=== Source data ===
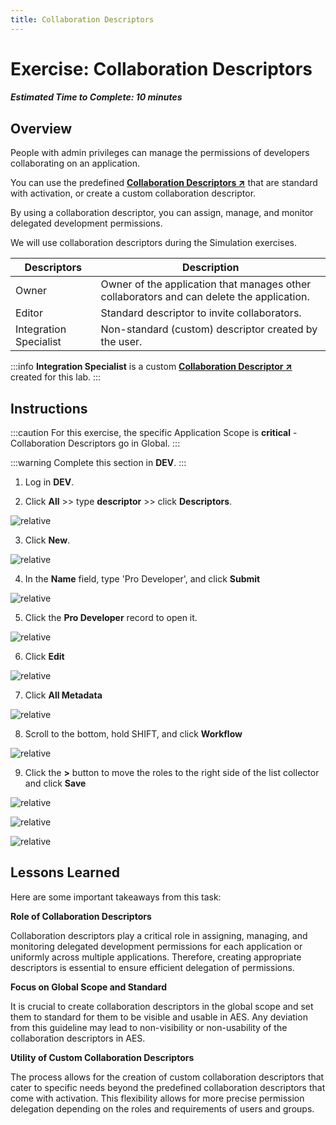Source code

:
 ```yaml
---
title: Collaboration Descriptors
---
```

# Exercise: Collaboration Descriptors

##### Estimated Time to Complete: 10 minutes

## Overview

People with admin privileges can manage the permissions of developers collaborating on an application.

You can use the predefined **<a href="https://docs.servicenow.com/csh?topicname=create-collaboration-descriptors.html&version=latest" target="_blank">Collaboration Descriptors ↗</a>** that are standard with activation, or create a custom collaboration descriptor. 

By using a collaboration descriptor, you can assign, manage, and monitor delegated development permissions.

We will use collaboration descriptors during the Simulation exercises. 

| **Descriptors** | **Description**
|--|--
| Owner	| Owner of the application that manages other collaborators and can delete the application.
| Editor | Standard descriptor to invite collaborators.
| Integration Specialist | Non-standard (custom) descriptor created by the user.

:::info
**Integration Specialist** is a custom **<a href="https://docs.servicenow.com/csh?topicname=create-collaboration-descriptors.html&version=latest" target="_blank">Collaboration Descriptor ↗</a>** created for this lab. 
:::

## Instructions

:::caution
For this exercise, the specific Application Scope is **critical** - Collaboration Descriptors go in Global.
:::

:::warning
Complete this section in **DEV**.
:::

1. Log in **DEV**.


2. Click **All** >> type **descriptor** >> click **Descriptors**.

![relative](/img/lab-aemc/2023-08-01-22-32-53.png)

3. Click **New**.

![relative](/img/lab-aemc/2023-08-01-22-33-57.png)

4. In the **Name** field, type 'Pro Developer', and click **Submit**

![relative](/img/lab-aemc/2023-08-01-22-35-31.png)

5. Click the **Pro Developer** record to open it.

![relative](/img/lab-aemc/2023-08-01-22-36-38.png)

6. Click **Edit**

![relative](/img/lab-aemc/2023-08-01-22-37-30.png)

7. Click **All Metadata**

![relative](/img/lab-aemc/2023-08-01-22-38-19.png)

8. Scroll to the bottom, hold SHIFT, and click **Workflow**

![relative](/img/lab-aemc/2023-08-01-22-39-00.png)

9. Click the **>** button to move the roles to the right side of the list collector and click **Save**

![relative](/img/lab-aemc/2023-08-01-22-39-54.png)

![relative](/img/lab-aemc/2023-08-01-22-40-25.png)

![relative](/img/lab-aemc/2023-08-01-22-41-50.png)

## Lessons Learned

Here are some important takeaways from this task:

**Role of Collaboration Descriptors**

Collaboration descriptors play a critical role in assigning, managing, and monitoring delegated development permissions for each application or uniformly across multiple applications. Therefore, creating appropriate descriptors is essential to ensure efficient delegation of permissions.


**Focus on Global Scope and Standard**

It is crucial to create collaboration descriptors in the global scope and set them to standard for them to be visible and usable in AES. Any deviation from this guideline may lead to non-visibility or non-usability of the collaboration descriptors in AES.


**Utility of Custom Collaboration Descriptors**

The process allows for the creation of custom collaboration descriptors that cater to specific needs beyond the predefined collaboration descriptors that come with activation. This flexibility allows for more precise permission delegation depending on the roles and requirements of users and groups.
===
▶ What is required
Reproduce only the lines from the first line of the listing above up to and including the line that holds "You can use". Omit the pictures.

▶ Final answer
Source code

:
 ```yaml
---
title: Collaboration Descriptors
---
```

# Exercise: Collaboration Descriptors

##### Estimated Time to Complete: 10 minutes

## Overview

People with admin privileges can manage the permissions of developers collaborating on an application.

You can use the predefined **<a href="https://docs.servicenow.com/csh?topicname=create-collaboration-descriptors.html&version=latest" target="_blank">Collaboration Descriptors ↗</a>** that are standard with activation, or create a custom collaboration descriptor. 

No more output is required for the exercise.